The Rangers are the best base-running team in baseball and that will pressure the San Francisco defenders and pitchers, especially Lincecum (27 steals allowed in 30 attempts). The Giants love to play hit-and-run on the first or second pitch of at-bats against strike-throwers such as Lee. Look for plenty of runners on motion.
Both managers understand the importance of scoring first, especially in a low run-scoring environment. The Giants love handing the first lead to their pitching staff; they are 68-21 when they score first (.764). The Rangers have made a habit of jumping out early this postseason -- eight times in 11 games. They are 6-2 in those games, and since Sept. 1 they are 5-0 when they score first for Lee.
9. Should the Giants be worried about their offense?
Yes. It's a blessing and curse, the way San Francisco scratches out wins. The Giants walk a razor-thin line when it comes to mustering enough offense. Their run differential after 10 postseason games is plus-1. Six of their seven wins have come by one run; the other was a 3-0 nail biter. There are only so many times you can win on a seeing-eye grounder.
The Giants are used to this baseball. They have scored 54 runs in their past 17 games, an average of just 3.2 per game. And yet they are 12-5 in that span. They have tremendous confidence and a strange comfort level in low-scoring games. That's great, but at some point they are going to have to score runs against Texas. San Francisco has received two home runs this postseason from what has become the supporting cast for Cody (Babe) Ross. What happens if Ross cools off?
10. Aren't we due for a slugfest or two in this series?
Have you been watching this season? The kind of baseball being played now is vastly different from the last time the Giants made the World Series -- and that was only eight years ago. The Giants and Angels scored 85 runs in seven games, an average of 12.14 runs per game in what would be the last World Series played without a performance-enhancing drug testing policy in baseball.
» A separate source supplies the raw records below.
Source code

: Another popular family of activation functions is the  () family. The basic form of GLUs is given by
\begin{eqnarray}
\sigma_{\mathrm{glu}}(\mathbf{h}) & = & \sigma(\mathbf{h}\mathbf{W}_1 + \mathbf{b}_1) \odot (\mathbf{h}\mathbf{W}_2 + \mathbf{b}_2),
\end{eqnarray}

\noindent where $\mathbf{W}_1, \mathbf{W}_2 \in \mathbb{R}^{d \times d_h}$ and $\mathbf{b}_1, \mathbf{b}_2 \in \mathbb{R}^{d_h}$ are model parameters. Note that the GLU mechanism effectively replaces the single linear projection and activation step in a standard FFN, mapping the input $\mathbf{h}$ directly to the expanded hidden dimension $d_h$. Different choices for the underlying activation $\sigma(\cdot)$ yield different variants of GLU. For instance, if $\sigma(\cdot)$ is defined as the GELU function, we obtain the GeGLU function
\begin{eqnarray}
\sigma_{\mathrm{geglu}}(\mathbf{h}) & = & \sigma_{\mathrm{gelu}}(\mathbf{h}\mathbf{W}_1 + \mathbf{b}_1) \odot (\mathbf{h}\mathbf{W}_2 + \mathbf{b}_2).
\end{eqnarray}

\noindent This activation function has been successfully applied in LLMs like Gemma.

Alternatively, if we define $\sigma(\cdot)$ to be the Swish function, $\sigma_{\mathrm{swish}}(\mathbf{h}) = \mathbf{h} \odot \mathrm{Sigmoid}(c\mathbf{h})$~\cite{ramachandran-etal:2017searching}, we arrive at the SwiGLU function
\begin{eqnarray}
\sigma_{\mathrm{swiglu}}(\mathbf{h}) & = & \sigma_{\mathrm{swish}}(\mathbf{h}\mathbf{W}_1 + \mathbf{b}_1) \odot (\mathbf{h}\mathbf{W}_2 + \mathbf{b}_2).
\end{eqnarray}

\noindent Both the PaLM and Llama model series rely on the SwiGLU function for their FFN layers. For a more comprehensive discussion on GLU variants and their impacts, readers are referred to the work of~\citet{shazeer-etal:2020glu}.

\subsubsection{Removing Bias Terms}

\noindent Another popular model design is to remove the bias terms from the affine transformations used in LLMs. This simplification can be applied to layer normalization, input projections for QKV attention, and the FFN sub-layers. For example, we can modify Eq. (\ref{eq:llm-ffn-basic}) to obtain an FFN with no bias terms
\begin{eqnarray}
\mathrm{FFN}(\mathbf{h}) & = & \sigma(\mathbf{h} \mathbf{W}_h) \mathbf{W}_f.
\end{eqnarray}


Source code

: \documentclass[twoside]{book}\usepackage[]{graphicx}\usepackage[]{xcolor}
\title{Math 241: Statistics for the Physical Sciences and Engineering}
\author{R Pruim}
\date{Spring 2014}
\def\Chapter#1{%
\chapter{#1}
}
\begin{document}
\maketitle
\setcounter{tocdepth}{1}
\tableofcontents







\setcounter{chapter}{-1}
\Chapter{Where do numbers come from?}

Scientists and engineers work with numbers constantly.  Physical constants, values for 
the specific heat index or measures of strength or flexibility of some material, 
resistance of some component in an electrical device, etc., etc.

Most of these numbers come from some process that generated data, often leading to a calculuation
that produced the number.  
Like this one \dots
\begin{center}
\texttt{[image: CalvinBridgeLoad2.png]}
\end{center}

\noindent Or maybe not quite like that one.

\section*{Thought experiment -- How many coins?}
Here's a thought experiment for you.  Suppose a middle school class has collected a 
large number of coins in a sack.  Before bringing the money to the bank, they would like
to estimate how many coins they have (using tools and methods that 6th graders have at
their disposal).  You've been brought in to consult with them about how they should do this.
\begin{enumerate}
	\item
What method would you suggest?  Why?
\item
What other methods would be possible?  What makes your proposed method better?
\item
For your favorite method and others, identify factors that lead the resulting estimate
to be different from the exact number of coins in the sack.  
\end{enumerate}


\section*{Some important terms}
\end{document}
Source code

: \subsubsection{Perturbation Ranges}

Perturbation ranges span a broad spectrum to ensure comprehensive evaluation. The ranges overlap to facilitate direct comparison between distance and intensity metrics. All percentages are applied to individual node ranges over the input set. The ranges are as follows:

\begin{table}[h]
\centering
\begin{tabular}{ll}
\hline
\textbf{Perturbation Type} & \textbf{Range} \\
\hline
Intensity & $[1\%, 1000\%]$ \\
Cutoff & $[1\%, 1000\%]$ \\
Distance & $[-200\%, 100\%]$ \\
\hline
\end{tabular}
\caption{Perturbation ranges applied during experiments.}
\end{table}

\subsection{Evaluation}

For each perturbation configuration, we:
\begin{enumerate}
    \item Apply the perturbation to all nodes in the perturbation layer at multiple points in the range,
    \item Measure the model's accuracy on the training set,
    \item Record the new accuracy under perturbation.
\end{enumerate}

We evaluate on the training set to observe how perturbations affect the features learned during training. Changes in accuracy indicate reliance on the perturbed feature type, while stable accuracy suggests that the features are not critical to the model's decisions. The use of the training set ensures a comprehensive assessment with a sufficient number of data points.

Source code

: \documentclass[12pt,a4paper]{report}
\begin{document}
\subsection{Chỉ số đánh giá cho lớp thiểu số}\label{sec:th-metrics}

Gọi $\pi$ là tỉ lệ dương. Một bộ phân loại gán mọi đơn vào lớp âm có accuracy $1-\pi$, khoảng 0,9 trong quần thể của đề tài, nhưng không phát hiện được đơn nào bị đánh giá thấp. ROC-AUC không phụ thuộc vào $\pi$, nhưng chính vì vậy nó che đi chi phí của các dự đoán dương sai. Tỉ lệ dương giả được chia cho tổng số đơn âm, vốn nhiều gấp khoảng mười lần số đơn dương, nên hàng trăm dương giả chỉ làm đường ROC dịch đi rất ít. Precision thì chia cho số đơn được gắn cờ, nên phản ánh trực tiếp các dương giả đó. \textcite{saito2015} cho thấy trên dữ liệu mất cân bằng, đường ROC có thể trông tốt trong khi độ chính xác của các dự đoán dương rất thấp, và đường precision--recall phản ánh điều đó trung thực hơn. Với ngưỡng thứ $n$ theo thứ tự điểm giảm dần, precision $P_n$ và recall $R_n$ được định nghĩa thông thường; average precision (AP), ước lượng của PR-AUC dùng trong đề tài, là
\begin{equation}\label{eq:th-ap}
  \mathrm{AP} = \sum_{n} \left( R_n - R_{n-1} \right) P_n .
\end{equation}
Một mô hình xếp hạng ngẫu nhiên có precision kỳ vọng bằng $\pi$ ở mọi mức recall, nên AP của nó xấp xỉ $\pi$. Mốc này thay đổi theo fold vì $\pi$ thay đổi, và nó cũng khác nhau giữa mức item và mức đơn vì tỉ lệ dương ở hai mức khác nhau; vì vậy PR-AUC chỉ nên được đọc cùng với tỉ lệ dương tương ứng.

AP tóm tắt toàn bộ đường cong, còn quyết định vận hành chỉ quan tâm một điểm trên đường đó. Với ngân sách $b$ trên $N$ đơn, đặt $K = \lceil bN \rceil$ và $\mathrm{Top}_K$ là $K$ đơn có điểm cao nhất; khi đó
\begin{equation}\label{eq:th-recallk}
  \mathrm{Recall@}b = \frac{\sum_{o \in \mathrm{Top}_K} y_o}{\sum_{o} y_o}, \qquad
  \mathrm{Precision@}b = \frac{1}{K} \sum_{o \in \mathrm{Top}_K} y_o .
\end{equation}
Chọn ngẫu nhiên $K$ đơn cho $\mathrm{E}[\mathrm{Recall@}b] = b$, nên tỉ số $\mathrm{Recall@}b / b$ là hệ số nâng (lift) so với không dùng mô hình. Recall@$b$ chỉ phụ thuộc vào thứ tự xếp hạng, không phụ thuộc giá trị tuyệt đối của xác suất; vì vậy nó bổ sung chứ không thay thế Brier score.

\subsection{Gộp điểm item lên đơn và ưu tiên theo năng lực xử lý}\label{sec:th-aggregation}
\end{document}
The average runs per game this postseason is 7.07, a 42 percent drop from the 2002 World Series and a 30 percent decline from all postseason games played that year.
Here's a rule of thumb to keep in mind watching this World Series: the first team to five runs wins; game over. In most cases the winning team won't need even that many. But if you applied that rule to the past 41 games the Giants have played since Aug. 29, it would have failed only twice. That is, in only two of their past 41 games did both the Giants and their opponent score five runs.
Giants fans call this kind of baseball "torture." For the rest of us, it makes for very competitive baseball in which every 90-foot advancement, not just every run, has real meaning.